"""

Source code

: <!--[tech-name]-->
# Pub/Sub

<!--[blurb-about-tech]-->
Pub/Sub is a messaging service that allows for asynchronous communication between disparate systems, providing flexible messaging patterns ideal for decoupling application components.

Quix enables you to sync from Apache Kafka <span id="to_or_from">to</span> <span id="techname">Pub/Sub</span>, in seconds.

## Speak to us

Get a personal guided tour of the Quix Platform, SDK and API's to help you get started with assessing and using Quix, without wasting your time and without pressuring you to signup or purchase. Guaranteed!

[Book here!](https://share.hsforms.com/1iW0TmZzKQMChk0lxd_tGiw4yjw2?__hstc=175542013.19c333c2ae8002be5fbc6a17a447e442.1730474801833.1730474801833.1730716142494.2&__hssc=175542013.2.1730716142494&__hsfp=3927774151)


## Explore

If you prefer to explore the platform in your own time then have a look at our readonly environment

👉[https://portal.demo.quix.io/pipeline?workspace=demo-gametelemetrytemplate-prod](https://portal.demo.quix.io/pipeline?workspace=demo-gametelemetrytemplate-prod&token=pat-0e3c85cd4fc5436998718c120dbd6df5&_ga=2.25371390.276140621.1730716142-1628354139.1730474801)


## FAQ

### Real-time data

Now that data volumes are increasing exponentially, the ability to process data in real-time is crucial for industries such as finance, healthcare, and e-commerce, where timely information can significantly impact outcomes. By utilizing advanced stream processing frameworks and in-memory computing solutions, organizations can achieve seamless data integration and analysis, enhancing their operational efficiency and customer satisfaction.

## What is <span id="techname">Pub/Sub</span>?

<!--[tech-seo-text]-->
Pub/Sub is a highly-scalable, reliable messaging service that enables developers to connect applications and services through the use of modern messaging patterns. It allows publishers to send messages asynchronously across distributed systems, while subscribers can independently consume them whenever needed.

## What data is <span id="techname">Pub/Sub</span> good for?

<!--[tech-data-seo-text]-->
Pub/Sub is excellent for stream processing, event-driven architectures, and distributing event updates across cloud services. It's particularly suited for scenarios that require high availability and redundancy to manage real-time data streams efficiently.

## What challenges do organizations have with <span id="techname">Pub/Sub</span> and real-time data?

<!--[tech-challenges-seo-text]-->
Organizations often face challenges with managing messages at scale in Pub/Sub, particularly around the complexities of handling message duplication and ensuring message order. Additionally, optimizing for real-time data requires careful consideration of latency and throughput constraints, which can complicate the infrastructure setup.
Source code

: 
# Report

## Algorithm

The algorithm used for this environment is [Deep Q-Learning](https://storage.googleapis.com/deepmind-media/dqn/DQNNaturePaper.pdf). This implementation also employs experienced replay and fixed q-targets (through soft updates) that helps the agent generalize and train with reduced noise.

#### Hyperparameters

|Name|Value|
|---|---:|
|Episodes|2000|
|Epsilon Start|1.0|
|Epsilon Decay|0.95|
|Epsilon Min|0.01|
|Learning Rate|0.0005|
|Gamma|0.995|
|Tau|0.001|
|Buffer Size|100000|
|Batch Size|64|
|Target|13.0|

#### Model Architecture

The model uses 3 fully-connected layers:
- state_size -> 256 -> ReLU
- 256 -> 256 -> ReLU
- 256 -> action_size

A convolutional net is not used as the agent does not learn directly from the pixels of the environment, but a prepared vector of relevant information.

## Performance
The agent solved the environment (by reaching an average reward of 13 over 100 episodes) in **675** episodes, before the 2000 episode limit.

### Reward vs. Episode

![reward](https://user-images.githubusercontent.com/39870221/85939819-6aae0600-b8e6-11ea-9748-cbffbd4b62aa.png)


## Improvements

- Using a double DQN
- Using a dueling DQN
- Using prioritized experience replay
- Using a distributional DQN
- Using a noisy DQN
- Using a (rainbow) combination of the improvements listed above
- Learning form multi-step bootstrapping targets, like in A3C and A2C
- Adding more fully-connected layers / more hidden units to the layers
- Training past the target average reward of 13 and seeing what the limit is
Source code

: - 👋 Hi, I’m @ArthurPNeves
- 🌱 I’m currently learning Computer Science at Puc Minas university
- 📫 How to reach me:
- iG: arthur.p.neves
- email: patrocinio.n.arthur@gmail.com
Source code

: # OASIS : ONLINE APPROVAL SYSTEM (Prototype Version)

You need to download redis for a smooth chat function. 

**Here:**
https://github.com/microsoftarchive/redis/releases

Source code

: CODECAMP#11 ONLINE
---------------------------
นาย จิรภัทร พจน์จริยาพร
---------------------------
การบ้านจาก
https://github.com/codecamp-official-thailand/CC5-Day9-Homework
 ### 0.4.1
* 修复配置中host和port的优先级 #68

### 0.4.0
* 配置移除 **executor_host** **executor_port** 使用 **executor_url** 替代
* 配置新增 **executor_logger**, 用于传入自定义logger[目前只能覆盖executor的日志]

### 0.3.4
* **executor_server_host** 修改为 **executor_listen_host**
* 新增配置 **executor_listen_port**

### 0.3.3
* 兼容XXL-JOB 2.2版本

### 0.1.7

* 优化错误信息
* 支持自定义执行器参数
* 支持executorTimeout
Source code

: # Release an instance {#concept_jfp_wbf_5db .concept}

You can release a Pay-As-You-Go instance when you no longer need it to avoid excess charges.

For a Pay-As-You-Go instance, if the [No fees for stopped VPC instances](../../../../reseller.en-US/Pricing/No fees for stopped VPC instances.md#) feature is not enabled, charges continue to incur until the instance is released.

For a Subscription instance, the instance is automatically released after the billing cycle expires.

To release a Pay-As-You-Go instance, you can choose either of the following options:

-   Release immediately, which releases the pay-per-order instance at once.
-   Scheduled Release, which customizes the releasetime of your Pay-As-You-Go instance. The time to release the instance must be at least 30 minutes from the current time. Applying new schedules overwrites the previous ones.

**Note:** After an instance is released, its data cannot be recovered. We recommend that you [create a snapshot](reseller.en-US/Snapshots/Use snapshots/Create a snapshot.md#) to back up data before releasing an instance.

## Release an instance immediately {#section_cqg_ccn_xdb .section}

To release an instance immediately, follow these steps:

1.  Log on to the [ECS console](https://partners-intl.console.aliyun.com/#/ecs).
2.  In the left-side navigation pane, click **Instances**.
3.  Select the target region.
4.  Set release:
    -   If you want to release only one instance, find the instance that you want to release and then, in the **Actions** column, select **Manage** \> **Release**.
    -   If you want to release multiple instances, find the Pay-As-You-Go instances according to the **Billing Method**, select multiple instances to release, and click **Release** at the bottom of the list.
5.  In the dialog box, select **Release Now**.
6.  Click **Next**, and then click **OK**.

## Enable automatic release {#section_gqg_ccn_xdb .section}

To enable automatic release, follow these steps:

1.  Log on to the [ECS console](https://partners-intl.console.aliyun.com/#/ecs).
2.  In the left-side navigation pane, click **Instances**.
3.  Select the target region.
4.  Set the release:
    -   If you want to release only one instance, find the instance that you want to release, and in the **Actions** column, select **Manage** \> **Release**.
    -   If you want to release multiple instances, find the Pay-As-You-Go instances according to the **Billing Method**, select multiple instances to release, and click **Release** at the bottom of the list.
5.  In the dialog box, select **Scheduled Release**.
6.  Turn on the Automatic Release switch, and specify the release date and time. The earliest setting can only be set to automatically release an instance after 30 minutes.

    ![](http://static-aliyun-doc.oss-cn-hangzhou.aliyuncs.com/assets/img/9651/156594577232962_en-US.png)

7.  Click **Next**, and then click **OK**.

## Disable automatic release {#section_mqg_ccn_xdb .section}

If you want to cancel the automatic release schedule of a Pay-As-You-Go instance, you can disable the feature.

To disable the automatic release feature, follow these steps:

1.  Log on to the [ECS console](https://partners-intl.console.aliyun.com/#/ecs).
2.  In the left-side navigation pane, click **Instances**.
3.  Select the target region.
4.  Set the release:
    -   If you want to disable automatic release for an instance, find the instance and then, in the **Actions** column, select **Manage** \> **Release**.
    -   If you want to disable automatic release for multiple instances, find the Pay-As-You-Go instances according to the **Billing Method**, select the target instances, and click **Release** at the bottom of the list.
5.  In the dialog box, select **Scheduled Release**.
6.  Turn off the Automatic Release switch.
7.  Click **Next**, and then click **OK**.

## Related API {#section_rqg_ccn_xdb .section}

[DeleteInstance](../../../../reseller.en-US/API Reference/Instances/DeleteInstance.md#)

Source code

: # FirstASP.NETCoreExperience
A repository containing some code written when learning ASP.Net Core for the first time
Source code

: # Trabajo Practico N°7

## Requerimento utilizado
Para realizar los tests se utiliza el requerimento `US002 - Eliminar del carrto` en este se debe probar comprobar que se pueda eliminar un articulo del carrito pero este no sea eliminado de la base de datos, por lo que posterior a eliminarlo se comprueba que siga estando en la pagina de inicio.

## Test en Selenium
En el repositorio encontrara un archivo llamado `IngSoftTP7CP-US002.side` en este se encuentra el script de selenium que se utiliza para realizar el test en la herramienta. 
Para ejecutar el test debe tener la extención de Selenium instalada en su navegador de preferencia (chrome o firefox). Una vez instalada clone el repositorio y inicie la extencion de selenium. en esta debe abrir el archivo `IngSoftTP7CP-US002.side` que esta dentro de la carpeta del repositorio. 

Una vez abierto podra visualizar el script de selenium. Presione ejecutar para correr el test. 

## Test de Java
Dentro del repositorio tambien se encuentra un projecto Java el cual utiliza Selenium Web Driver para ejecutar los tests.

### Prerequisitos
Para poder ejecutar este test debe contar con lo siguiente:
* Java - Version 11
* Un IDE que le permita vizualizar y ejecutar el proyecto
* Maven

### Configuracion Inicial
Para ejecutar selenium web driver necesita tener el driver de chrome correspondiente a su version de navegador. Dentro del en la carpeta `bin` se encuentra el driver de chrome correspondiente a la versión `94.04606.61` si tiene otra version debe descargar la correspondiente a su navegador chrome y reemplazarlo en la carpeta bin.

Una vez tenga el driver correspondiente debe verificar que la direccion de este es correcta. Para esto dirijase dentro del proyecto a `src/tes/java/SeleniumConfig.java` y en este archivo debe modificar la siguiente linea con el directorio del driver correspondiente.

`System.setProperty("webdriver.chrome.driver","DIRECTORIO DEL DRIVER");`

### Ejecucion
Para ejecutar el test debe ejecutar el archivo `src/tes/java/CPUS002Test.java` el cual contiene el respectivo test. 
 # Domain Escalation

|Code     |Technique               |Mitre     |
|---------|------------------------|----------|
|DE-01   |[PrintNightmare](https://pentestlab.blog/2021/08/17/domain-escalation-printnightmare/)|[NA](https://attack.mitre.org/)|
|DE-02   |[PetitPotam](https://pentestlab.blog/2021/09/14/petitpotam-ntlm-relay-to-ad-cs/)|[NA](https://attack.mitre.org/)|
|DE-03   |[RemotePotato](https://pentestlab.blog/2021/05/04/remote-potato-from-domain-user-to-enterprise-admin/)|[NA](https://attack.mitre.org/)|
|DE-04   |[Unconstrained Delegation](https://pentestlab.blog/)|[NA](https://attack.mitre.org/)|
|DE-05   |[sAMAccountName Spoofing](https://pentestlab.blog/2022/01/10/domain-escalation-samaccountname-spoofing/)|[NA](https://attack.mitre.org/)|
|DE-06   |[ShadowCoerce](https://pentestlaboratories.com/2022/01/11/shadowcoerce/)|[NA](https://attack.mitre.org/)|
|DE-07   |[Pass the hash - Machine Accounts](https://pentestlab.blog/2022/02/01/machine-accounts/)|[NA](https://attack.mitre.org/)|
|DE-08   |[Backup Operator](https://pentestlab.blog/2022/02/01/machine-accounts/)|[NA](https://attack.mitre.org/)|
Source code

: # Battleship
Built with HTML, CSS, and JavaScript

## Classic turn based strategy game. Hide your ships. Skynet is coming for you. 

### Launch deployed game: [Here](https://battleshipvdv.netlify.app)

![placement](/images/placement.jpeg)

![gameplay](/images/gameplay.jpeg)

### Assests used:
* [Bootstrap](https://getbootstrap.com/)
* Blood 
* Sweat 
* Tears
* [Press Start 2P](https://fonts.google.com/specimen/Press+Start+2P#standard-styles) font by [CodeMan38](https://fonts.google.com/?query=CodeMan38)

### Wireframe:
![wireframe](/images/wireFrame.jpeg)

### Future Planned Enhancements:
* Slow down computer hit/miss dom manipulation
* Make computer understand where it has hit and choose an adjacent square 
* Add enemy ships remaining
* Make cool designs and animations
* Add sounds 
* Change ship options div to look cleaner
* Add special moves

"""

* [EXERCISE DETAILS]:
From the listing above, return the lines starting at the one with "ejecutar el proyecto" and ending at the one with "Para ejecutar selenium", both kept, exactly as they appear and nothing more.

* [SOLUTION TO THIS EXERCISE]:
* Un IDE que le permita vizualizar y ejecutar el proyecto
* Maven

### Configuracion Inicial
Para ejecutar selenium web driver necesita tener el driver de chrome correspondiente a su version de navegador. Dentro del en la carpeta `bin` se encuentra el driver de chrome correspondiente a la versión `94.04606.61` si tiene otra version debe descargar la correspondiente a su navegador chrome y reemplazarlo en la carpeta bin.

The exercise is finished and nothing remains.